Following the establishment of NAMA in 2009 and the subsequent assignment of its loan books to various investment funds, it has become practice for the original lender to issue a letter to the borrower advising of the assignment and for the purchaser of the loan to issue a letter to the borrower advising of the new party to receive payment.

These letters have become known as “Goodbye”, “Hello” letters and while they have been considered by many to simply be a matter of course, their importance for the enforceability of loans was recently considered by the High Court.

High Court case

The original lender loaned the sum of €240,000 to the borrower in 2003 to be repaid over a period of 25 years.
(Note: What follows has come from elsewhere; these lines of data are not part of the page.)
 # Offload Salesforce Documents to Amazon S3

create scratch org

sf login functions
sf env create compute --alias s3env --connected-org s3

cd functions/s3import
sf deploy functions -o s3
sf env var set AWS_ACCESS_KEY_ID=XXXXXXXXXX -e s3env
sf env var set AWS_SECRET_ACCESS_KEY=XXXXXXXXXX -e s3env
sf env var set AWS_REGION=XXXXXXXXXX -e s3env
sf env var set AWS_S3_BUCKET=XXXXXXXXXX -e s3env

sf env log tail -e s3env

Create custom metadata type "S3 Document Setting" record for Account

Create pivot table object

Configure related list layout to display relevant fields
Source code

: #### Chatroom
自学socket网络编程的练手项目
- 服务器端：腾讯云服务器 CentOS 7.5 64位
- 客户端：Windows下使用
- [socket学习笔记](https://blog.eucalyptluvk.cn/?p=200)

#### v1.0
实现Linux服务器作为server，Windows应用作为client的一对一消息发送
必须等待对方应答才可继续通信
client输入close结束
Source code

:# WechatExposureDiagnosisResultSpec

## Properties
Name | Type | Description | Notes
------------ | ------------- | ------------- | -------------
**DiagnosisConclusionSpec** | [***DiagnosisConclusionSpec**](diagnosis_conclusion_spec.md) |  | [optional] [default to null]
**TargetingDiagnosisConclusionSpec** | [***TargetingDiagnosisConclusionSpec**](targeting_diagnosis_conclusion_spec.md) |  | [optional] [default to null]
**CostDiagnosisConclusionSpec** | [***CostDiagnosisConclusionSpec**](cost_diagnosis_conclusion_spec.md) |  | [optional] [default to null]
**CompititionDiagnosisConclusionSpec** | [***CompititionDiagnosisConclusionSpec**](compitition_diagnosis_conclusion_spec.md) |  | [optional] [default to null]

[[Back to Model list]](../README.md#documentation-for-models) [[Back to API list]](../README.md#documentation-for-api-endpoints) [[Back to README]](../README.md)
The lender sold the loan in 2006 to an affiliated company and at that time the borrower received a statement of account, which stated that the original lender had transferred substantially all of its Irish mortgage business to its affiliate, but that repayment arrangements remained the same.
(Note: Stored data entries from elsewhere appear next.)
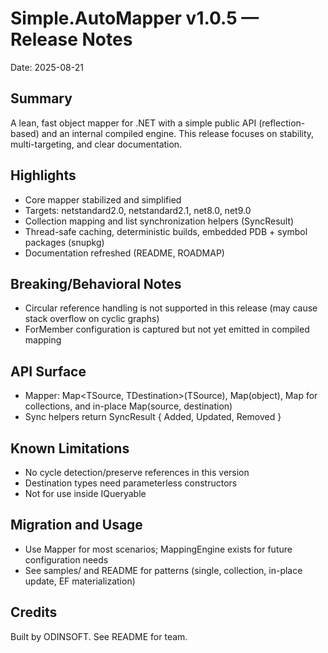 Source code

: # Simple.AutoMapper v1.0.5 — Release Notes

Date: 2025-08-21

## Summary
A lean, fast object mapper for .NET with a simple public API (reflection-based) and an internal compiled engine. This release focuses on stability, multi-targeting, and clear documentation.

## Highlights
- Core mapper stabilized and simplified
- Targets: netstandard2.0, netstandard2.1, net8.0, net9.0
- Collection mapping and list synchronization helpers (SyncResult)
- Thread-safe caching, deterministic builds, embedded PDB + symbol packages (snupkg)
- Documentation refreshed (README, ROADMAP)

## Breaking/Behavioral Notes
- Circular reference handling is not supported in this release (may cause stack overflow on cyclic graphs)
- ForMember configuration is captured but not yet emitted in compiled mapping

## API Surface
- Mapper: Map<TSource, TDestination>(TSource), Map<TDestination>(object), Map for collections, and in-place Map(source, destination)
- Sync helpers return SyncResult { Added, Updated, Removed }

## Known Limitations
- No cycle detection/preserve references in this version
- Destination types need parameterless constructors
- Not for use inside IQueryable

## Migration and Usage
- Use Mapper for most scenarios; MappingEngine exists for future configuration needs
- See samples/ and README for patterns (single, collection, in-place update, EF materialization)

## Credits
Built by ODINSOFT. See README for team.
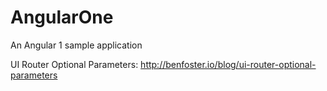 # AngularOne
An Angular 1 sample application

UI Router Optional Parameters:
http://benfoster.io/blog/ui-router-optional-parameters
In 2015 the borrower received a letter, terminating the loan facility and demanding payment of the total sum plus interest.. The letter did not identify how the affiliate became entitled to the loan provided to the borrower by the original lender.
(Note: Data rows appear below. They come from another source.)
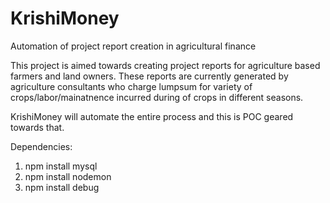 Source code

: KrishiMoney
===========

Automation of project report creation in agricultural finance

This project is aimed towards creating project reports for agriculture based farmers and land owners. These reports are 
currently generated by agriculture consultants who charge lumpsum for variety of crops/labor/mainatnence incurred during 
of crops in different seasons.

KrishiMoney will automate the entire process and this is POC geared towards that.


Dependencies:

1. npm install mysql
2. npm install nodemon
3. npm install debug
Section 28(6) of the Supreme Court of Judicature (Ireland) Act 1877

The borrower challenged the right to enforce the loan on various grounds, including that they were not provided with adequate notice as required under Section 28(6) of the Supreme Court of Judicature (Ireland) Act 1877 (Section 28(6)).

Section 28(6) provides:

“Any absolute assignment, by writing under the hand of the assignor, … of any debt … of which express notice in writing shall be given to the debtor trustee or other person from whom the assignor would have been entitled to receive or claim such debt..., shall be and be deemed to have been effectual in law, … to pass and transfer the legal right to such debt…. from the date of such notice, and all legal and other remedies for the same, and the power to give a good discharge for the same, without the concurrence of the assignor”.

Valid notice

The Court held that in order for a notice to be valid under Section 28(6), the borrower must be given express written notice of the assignment of the loan to include the identity of the party to whom the loan has been assigned, and the necessary information to allow the borrower to know with reasonable certainty that the assignment has taken place and that payment can be made to the party to whom the loan has been assigned without any loss arising to the borrower.

Lessons for lenders

The risks in not providing adequate written notice to a borrower on the assignment of a loan were clearly flagged by the High Court. Vendors and purchasers of loan books should take legal advice to ensure that their “Goodbye”, “Hello” letters meet the necessary standard. A failure to provide adequate notice to a borrower could result in the purchaser of the loan unintentionally saying goodbye to the enforceability of the loans and hello to unnecessary litigation.